Sunday, September 23, 2018
Editorials

Editorial: Why should Citizens policyholders need their state lawmaker to get claims resolved?

Citizens Property Insurance wisely ended its long-running fight with a Palm Harbor condominium association with a good resolution that finally will allow the homeowners to make needed sinkhole repairs. But the settlement only came about because an influential Pinellas state lawmaker intervened and persuaded Citizens’ CEO to view the property himself. Resolving legitimate claims should not take such extraordinary measures, and property owners should not be bullied by any insurance company, much less one that is state-run.

Owners at Cloverplace Condos first noticed signs of sinkhole activity in 2007. But cracking stucco and depressions in the ground were met with denials from Citizens. The state-run insurer at one time rarely denied sinkhole claims, absorbing a half-billion dollars in sinkhole claims in one year. And in some of those cases, the property owners just took the money without fixing their homes. In litigating the lawsuit filed by Cloverplace homeowners, Citizens took a firm stand, insisting it would not make payments without a guarantee of repairs.

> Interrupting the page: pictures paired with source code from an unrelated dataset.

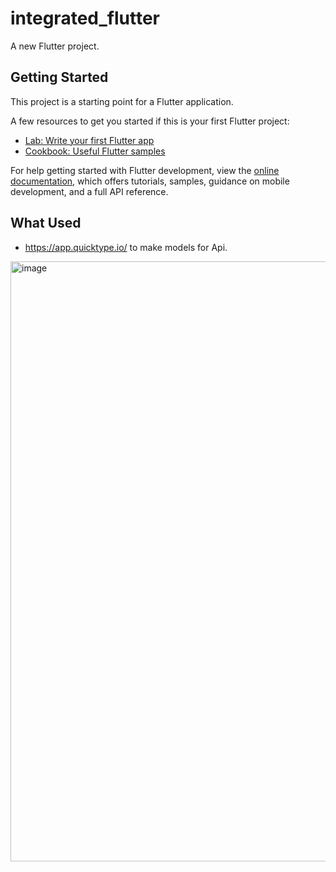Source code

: # integrated_flutter

A new Flutter project.

## Getting Started

This project is a starting point for a Flutter application.

A few resources to get you started if this is your first Flutter project:

- [Lab: Write your first Flutter app](https://docs.flutter.dev/get-started/codelab)
- [Cookbook: Useful Flutter samples](https://docs.flutter.dev/cookbook)

For help getting started with Flutter development, view the
[online documentation](https://docs.flutter.dev/), which offers tutorials,
samples, guidance on mobile development, and a full API reference.

## What Used

- https://app.quicktype.io/ 
to make models for Api.

<img width="960" alt="image" src="https://user-images.githubusercontent.com/95427620/221624661-385ee896-dc08-4cb1-bbb1-3cd6e53b5b25.png">
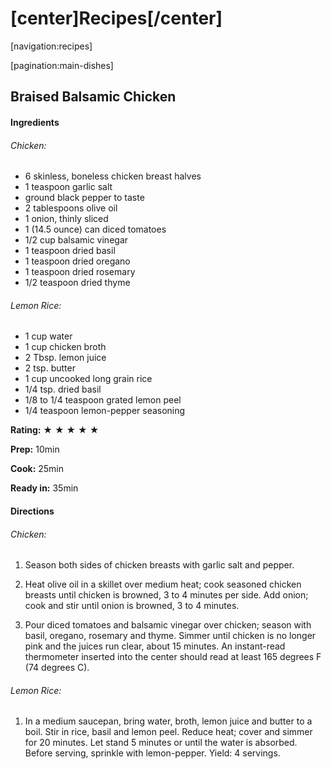 [center]Recipes[/center]
========================

[navigation:recipes]

[pagination:main-dishes]

## Braised Balsamic Chicken

#### Ingredients

###### Chicken:

- 6 skinless, boneless chicken breast halves
- 1 teaspoon garlic salt
- ground black pepper to taste
- 2 tablespoons olive oil
- 1 onion, thinly sliced
- 1 (14.5 ounce) can diced tomatoes
- 1/2 cup balsamic vinegar
- 1 teaspoon dried basil
- 1 teaspoon dried oregano
- 1 teaspoon dried rosemary
- 1/2 teaspoon dried thyme

###### Lemon Rice:

- 1 cup water
- 1 cup chicken broth
- 2 Tbsp. lemon juice
- 2 tsp. butter
- 1 cup uncooked long grain rice
- 1/4 tsp. dried basil
- 1/8 to 1/4 teaspoon grated lemon peel
- 1/4 teaspoon lemon-pepper seasoning

__Rating:__ &#9733; &#9733; &#9733; &#9733; &#9733;

__Prep:__ 10min

__Cook:__ 25min

__Ready in:__ 35min

#### Directions

###### Chicken:

1. Season both sides of chicken breasts with garlic salt and pepper.

2. Heat olive oil in a skillet over medium heat; cook seasoned chicken breasts until chicken is browned, 3 to 4 minutes per side. Add onion; cook and stir until onion is browned, 3 to 4 minutes.

3. Pour diced tomatoes and balsamic vinegar over chicken; season with basil, oregano, rosemary and thyme. Simmer until chicken is no longer pink and the juices run clear, about 15 minutes. An instant-read thermometer inserted into the center should read at least 165 degrees F (74 degrees C).

###### Lemon Rice:

1. In a medium saucepan, bring water, broth, lemon juice and butter to a boil. Stir in rice, basil and lemon peel. Reduce heat; cover and simmer for 20 minutes. Let stand 5 minutes or until the water is absorbed. Before serving, sprinkle with lemon-pepper. Yield: 4 servings.
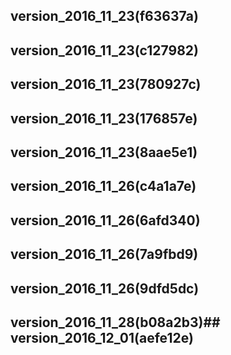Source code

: ## version_2016_11_23(f63637a)
## version_2016_11_23(c127982)
## version_2016_11_23(780927c)
## version_2016_11_23(176857e)
## version_2016_11_23(8aae5e1)
## version_2016_11_26(c4a1a7e)
## version_2016_11_26(6afd340)
## version_2016_11_26(7a9fbd9)
## version_2016_11_26(9dfd5dc)
## version_2016_11_28(b08a2b3)## version_2016_12_01(aefe12e)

That’s a reasonable stance that was carried to an unreasonable extreme. First, Citizens denied the claims based on a law passed after Cloverdale’s insurance policy took effect. Then Citizens counter-sued, a rare and hostile move by an insurance company to take its own customers to court. The company first filed the case in St. Petersburg, then dropped it and re-filed in Clearwater, prompting a circuit judge to accuse the insurer of "judge shopping." And when the case went to trial in March and a jury sided with the condo owners, awarding them $12.7 million, Citizens immediately announced it would appeal — wasting even more taxpayer money and further prolonging the Cloverplace plaintiffs’ misery.

Credit Rep. Chris Sprowls, who represents Palm Harbor and is expected to become House speaker in 2020, for intervening on behalf of his constituents to resolve this debacle. He asked to meet with Citizens CEO Barry Gilway, who then visited Cloverplace himself and saw the real damage. Attorney Ted Corless, who represented the homeowners association, said the settlement came together quickly after that. The total figure wasn’t released, but it includes the $12.7 million verdict, several million more for homes not covered by that award, plus interest and attorneys’ fees. That’s good news for Cloverplace residents, but it amounts to a needlessly expensive resolution that was too long coming.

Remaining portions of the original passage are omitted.